竹中労さんの思い出(10)

 引っ越しの手伝いから帰ってしばらくは、意図的に労さんのことは考えないようにしていました。いつもの通り友達と遊び、仕事をし、ぼーっとしながら過ごしていました。5月のゴールデンウイークには仙台まで車で出かけたりして、まあ普段通りの生活をしていたのですが。その後10日に発売の『噂の真相』は、当然のことながら労さんの連載は中止でした。その後出る『ダカーポ』の連載も落ちるということでしたし。まあ、当然だろうなという感じがしましたね。また、その後、17日に創刊された文藝春秋社の『マルコポーロ』に原稿を書くということでしたので本屋で確認してみたところ、残念ながら全く労さんの香りはなかったのでした。そして、19日午後9時58分永眠。私がそのことを知ったのは、翌日の新聞の訃報欄を見たときのことでした。

 いつものごとく、外に出て新聞を取りに行き、ベッドの上で改めて寝ぼけ眼のまま読むのですが、その時はさすがに一気に起きてしまいました。でも、こちらとしてはその事実をあるがまま受け入れるしかないし、その日(20日)はそのまま仕事に出ました。

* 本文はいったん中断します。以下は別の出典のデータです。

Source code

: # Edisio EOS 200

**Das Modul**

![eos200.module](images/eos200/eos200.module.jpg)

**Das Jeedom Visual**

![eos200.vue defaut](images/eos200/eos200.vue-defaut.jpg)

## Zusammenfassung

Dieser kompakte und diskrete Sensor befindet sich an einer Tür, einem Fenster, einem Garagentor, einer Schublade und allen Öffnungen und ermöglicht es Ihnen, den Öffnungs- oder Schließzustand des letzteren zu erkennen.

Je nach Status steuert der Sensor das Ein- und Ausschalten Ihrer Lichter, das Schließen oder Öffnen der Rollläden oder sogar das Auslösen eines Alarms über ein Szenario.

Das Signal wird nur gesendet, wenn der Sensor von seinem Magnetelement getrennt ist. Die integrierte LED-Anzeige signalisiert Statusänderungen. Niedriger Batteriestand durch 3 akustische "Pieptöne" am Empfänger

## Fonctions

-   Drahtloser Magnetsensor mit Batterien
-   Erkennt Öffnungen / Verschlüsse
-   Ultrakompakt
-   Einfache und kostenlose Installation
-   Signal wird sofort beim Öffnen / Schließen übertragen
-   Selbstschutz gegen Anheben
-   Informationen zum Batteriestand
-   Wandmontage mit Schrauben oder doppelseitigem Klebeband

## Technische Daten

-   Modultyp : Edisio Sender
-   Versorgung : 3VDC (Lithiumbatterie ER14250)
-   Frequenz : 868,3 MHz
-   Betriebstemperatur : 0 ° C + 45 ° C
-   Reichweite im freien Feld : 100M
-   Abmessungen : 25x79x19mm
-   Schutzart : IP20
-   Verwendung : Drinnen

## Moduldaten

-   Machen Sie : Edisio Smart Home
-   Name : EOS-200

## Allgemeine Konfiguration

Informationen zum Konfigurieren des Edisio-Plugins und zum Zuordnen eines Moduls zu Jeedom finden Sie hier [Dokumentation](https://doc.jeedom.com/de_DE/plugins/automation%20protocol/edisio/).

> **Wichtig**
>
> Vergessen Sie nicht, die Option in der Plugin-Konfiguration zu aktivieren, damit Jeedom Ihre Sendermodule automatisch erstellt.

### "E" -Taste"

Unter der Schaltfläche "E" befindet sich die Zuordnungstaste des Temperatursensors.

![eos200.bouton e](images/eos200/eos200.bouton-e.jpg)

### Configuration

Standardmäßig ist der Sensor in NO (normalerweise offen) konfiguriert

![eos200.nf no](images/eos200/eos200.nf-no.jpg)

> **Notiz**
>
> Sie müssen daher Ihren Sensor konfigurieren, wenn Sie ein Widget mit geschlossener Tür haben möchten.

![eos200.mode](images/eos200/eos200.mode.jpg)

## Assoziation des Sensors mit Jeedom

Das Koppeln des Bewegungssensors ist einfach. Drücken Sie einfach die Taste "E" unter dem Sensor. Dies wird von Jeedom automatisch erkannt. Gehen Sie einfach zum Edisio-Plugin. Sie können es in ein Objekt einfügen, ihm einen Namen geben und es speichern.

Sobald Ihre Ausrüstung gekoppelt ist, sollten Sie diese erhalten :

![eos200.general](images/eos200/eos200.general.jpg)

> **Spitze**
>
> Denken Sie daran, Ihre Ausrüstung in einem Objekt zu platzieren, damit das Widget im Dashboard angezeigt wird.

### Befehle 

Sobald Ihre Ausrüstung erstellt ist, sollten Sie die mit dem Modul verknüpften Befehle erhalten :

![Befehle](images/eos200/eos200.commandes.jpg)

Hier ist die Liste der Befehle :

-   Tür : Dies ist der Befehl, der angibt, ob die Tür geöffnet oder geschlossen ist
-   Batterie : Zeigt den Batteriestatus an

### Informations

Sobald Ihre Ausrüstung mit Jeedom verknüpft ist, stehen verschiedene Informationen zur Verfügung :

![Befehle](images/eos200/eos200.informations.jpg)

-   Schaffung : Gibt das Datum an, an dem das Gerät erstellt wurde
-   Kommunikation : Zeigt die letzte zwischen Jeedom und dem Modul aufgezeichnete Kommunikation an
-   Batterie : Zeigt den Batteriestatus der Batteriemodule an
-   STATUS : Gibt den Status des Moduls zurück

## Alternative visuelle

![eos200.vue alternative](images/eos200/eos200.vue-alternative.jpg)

 その後昼頃に、自宅の留守電にメッセージが入っていました。何かと思ったら、労さんの事務所からで、明日出棺があるのでこちらまで来て欲しいという内容だったのです。すぐさま詳しいことを聞き、翌日の集合時間と場所を確認し、電話を切りました。しかしまあ、その時はびっくりしました。何と言っても別に労さん本人に教えを受けたわけでもなく、ただ単に、間際で手伝うことができたというだけのことでしたから。すぐさま仕事がらみの連絡をつけ、翌日の21日は火曜日でしたが、仕事を休んでとりあえず労さんの自宅のある大船に向かったのでした。